NJ: New Jersey students in special education stuck in separate classrooms
Hechinger Report
Under federal law, students with disabilities — who once faced widespread, outright exclusion from public schools — have a right to learn alongside peers without disabilities “to the maximum extent” possible. That includes the right to get accommodations and help, like aides, to allow them to stay in the general education classroom. Schools must report crucial benchmarks, including how many students with disabilities are learning in the general education classroom over 80 percent of the time. More than anywhere else in the country, New Jersey students with disabilities fail to reach this threshold, according to federal data. Instead, they spend significant portions of the school day in separate classrooms where parents say they have little to no access to the general curriculum — a practice that can violate their civil rights under federal law.

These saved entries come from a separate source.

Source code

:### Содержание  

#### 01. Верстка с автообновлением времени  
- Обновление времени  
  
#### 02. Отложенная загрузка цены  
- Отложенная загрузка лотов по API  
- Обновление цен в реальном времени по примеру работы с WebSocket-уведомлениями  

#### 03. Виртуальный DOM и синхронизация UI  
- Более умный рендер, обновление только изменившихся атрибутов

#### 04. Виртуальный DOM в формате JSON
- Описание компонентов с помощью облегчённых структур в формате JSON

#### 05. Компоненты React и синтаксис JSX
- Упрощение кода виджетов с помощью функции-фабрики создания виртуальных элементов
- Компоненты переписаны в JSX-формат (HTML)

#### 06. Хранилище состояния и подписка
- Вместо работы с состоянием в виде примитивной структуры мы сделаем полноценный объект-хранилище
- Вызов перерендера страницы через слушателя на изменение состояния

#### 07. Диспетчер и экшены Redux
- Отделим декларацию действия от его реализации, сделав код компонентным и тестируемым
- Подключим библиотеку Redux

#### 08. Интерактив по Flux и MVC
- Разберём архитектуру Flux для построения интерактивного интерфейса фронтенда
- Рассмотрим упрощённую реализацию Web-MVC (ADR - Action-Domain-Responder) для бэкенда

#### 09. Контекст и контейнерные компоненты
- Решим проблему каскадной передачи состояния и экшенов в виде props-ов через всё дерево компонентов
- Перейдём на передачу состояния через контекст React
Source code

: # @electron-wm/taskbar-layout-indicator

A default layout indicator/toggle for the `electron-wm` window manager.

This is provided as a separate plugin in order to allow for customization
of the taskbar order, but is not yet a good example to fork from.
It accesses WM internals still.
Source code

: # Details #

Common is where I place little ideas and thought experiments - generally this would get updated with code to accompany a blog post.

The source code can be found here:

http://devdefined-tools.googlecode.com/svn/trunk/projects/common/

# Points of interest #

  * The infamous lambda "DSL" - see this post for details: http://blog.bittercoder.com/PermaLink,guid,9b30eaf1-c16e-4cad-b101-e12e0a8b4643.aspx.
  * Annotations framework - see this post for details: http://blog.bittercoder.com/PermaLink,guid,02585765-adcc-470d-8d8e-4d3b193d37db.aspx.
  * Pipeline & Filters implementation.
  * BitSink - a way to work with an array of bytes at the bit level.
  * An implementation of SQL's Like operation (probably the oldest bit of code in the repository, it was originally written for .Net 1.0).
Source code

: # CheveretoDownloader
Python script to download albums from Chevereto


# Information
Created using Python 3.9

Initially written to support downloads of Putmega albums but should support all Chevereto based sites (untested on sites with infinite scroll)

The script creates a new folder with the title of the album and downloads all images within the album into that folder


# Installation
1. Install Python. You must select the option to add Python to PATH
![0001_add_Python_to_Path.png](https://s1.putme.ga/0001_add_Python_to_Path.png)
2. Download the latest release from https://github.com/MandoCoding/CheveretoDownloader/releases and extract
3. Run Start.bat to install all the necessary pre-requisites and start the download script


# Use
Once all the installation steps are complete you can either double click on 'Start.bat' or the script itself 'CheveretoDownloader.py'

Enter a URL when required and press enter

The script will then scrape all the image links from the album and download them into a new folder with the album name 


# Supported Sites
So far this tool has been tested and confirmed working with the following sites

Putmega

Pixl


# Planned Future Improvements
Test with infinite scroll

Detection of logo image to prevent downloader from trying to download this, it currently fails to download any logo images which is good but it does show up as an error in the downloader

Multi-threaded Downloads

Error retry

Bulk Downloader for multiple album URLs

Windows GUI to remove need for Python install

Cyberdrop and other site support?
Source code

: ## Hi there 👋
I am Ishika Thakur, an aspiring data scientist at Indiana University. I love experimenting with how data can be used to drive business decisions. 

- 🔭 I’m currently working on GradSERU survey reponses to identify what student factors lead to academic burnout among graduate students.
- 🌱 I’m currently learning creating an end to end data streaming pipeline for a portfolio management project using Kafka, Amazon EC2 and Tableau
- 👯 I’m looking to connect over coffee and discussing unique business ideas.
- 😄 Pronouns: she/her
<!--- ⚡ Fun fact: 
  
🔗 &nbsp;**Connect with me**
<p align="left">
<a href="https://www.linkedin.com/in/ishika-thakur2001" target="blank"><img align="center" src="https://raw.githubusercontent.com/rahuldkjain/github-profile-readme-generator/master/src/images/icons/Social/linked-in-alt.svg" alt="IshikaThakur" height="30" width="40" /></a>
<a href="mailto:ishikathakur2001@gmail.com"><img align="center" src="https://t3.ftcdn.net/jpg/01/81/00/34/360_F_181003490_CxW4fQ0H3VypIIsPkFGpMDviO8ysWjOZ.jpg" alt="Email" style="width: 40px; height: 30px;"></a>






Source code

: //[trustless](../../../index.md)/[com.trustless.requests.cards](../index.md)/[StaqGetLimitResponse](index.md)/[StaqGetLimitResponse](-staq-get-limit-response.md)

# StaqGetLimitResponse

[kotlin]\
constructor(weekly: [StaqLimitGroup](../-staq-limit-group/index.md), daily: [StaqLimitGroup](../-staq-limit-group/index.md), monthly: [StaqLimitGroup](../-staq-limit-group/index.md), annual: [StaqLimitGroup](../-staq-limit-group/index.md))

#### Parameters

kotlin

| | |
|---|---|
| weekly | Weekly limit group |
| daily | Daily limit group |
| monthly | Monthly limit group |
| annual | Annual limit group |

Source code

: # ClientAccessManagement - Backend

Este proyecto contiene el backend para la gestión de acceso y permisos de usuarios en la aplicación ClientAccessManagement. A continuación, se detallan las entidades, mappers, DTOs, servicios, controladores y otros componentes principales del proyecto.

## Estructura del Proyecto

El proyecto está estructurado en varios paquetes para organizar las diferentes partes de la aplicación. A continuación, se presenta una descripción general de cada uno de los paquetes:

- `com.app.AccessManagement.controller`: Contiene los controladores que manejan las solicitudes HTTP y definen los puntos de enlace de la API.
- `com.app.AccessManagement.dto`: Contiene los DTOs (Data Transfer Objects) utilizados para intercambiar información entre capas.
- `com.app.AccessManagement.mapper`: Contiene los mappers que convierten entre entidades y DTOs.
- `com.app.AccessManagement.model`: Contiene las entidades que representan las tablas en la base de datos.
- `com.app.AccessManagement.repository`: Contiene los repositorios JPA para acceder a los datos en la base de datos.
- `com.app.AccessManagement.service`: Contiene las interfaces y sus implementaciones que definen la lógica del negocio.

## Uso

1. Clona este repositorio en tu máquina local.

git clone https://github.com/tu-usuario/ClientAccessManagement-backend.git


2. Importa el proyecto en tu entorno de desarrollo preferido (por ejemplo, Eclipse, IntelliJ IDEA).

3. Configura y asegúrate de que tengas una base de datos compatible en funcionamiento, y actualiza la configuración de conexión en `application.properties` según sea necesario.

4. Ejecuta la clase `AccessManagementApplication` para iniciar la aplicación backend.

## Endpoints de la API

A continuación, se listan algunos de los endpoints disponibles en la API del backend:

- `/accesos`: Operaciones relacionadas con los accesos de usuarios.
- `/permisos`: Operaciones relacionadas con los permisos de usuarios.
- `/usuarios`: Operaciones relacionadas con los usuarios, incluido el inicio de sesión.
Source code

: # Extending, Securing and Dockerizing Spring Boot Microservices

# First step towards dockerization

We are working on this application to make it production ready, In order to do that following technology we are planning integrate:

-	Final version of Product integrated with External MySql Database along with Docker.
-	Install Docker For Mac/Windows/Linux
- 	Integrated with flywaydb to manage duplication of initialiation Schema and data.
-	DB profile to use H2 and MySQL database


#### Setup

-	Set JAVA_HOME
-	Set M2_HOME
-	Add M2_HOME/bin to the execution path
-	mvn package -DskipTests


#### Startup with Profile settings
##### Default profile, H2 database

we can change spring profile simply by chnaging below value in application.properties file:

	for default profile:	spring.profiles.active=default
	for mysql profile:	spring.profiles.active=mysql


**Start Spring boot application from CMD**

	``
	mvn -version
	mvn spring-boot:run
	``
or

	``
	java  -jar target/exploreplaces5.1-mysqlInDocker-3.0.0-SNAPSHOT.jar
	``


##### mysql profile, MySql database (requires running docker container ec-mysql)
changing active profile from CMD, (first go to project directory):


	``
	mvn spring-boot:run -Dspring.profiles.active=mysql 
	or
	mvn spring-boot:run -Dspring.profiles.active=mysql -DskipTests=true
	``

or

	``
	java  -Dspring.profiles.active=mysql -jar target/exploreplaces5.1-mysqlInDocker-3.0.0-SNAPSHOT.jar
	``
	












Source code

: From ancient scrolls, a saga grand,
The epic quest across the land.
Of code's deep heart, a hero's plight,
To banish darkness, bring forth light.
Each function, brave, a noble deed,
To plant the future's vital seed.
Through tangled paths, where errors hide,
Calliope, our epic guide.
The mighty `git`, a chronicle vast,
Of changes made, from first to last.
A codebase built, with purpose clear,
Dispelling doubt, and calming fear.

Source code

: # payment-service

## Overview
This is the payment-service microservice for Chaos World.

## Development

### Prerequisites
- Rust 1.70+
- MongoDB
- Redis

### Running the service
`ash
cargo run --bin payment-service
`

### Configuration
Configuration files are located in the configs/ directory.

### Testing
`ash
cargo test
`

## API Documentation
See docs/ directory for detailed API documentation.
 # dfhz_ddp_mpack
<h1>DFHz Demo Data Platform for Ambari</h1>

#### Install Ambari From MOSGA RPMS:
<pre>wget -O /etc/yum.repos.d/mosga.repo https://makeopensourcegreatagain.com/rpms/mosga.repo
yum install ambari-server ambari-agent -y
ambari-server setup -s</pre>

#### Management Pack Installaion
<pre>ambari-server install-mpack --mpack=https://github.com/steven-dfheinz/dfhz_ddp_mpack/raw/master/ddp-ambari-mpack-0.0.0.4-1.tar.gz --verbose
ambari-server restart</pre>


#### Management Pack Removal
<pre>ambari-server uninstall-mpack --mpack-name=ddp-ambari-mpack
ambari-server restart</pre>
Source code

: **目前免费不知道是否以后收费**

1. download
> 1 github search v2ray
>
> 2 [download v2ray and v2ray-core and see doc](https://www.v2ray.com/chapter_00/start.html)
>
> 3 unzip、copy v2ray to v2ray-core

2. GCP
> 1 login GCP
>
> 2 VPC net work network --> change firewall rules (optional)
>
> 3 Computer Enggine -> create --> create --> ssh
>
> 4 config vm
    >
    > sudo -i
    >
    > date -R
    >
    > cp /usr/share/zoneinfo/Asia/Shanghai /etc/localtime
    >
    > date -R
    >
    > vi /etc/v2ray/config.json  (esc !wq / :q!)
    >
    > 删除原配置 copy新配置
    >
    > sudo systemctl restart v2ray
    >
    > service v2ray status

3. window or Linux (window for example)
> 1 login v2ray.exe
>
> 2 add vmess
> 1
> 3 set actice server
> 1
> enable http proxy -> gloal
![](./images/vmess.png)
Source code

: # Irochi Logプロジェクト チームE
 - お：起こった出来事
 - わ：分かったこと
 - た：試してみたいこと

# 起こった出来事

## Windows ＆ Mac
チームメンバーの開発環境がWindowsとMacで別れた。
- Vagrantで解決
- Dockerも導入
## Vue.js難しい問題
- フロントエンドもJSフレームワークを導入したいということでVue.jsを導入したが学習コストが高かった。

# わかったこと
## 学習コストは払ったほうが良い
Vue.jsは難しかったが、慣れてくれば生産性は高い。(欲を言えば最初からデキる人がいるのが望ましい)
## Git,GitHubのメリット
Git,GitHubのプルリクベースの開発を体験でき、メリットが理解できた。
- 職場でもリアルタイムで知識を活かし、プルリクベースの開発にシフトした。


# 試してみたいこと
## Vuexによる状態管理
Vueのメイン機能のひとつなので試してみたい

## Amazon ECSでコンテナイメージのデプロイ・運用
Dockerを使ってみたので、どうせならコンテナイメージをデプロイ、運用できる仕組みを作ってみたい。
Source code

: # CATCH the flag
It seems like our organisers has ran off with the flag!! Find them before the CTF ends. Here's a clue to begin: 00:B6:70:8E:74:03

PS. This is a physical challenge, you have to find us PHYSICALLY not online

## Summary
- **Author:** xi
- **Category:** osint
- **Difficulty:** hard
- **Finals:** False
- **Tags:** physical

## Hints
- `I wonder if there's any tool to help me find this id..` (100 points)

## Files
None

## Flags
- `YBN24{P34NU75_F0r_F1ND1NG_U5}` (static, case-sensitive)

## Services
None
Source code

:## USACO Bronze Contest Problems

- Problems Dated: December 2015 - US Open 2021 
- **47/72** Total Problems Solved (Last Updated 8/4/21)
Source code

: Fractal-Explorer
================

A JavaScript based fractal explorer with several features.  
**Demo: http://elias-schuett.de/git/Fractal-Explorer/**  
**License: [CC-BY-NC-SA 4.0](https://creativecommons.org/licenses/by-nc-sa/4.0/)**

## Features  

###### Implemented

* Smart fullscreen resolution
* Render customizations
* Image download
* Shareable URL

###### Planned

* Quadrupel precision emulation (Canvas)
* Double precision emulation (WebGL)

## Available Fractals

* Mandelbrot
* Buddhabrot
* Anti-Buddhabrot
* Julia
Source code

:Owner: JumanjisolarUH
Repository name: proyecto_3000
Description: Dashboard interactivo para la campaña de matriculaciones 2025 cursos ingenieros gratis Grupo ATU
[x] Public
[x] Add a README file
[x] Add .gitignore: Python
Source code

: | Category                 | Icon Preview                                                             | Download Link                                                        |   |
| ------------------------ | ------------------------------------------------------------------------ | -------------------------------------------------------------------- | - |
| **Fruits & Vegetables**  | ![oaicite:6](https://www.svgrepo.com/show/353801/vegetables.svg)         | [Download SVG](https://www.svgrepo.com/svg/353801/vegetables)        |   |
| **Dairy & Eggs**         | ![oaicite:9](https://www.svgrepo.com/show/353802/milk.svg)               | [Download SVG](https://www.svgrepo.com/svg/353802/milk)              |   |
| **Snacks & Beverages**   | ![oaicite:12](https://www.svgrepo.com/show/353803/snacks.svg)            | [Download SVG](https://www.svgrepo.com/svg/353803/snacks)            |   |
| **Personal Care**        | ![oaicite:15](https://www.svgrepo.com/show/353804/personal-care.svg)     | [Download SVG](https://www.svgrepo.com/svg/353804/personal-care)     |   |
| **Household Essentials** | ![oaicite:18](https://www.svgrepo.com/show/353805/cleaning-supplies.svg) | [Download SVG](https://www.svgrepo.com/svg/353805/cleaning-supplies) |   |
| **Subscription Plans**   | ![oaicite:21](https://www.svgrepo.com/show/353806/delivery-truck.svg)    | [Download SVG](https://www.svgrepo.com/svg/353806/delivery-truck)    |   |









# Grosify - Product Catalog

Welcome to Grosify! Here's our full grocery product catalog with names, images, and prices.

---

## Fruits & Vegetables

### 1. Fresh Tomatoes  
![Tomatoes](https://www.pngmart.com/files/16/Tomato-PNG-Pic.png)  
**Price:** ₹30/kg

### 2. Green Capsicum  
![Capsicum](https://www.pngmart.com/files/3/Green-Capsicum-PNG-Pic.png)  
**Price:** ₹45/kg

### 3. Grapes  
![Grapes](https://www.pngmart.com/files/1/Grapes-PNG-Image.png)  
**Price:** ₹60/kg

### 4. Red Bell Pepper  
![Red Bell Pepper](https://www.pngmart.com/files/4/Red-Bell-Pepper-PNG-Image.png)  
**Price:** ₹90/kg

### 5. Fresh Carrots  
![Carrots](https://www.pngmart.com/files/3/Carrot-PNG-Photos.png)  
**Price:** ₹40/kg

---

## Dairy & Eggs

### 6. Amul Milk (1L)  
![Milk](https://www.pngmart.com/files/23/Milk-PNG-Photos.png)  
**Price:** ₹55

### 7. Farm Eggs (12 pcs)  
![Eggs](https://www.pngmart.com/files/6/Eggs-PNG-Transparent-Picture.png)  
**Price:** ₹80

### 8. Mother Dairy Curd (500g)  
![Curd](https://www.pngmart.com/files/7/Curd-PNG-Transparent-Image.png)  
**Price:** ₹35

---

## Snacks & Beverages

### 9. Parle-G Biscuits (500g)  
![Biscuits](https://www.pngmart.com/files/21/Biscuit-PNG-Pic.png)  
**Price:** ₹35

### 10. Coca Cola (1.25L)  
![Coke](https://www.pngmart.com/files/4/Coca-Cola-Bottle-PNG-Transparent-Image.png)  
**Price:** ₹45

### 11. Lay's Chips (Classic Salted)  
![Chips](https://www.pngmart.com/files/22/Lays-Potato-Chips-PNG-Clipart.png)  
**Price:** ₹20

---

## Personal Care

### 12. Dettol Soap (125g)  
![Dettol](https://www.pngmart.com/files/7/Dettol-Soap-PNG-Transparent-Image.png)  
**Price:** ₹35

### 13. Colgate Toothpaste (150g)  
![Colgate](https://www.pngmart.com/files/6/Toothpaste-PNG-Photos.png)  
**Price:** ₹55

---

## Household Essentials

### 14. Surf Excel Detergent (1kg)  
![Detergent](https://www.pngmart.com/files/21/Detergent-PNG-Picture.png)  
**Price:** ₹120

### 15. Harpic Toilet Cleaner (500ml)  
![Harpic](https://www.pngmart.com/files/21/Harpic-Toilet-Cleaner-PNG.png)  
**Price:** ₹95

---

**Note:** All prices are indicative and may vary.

NY: NYC DOE accused of failing students with special needs, but sometimes not even a court order can help
CBS New York
Harriet Baravick’s son Max has cerebral palsy and uses a wheelchair to get around, but she says just this week, she’s received phone calls from a DOE-contracted bus company reporting issues. “‘I’m sorry, there’s no bus today. You’ll have to pick your child up,'” she said. “Yesterday morning, it was, ‘Sorry, the bus broke down.'” Sometimes, she’s not even sure how her son will get home from school. Transportation is one of several services that the city’s DOE is mandated to provide students with special needs in the city. Whether they go to public schools or not, it’s state law. When the system fails to do so, parents may file for an impartial hearing, which can result in a court order giving the DOE 35 days to right the wrong.
But according to the organization Advocates for Children, the DOE adheres to the court order less than 10% of the time. “It has guaranteed that it will provide these services to the students to both the state and the federal government, and it simply does not and cannot do so,” said Jesse Cole Cutler, a lawyer who estimates he’s represented 3,000 families in these hearings.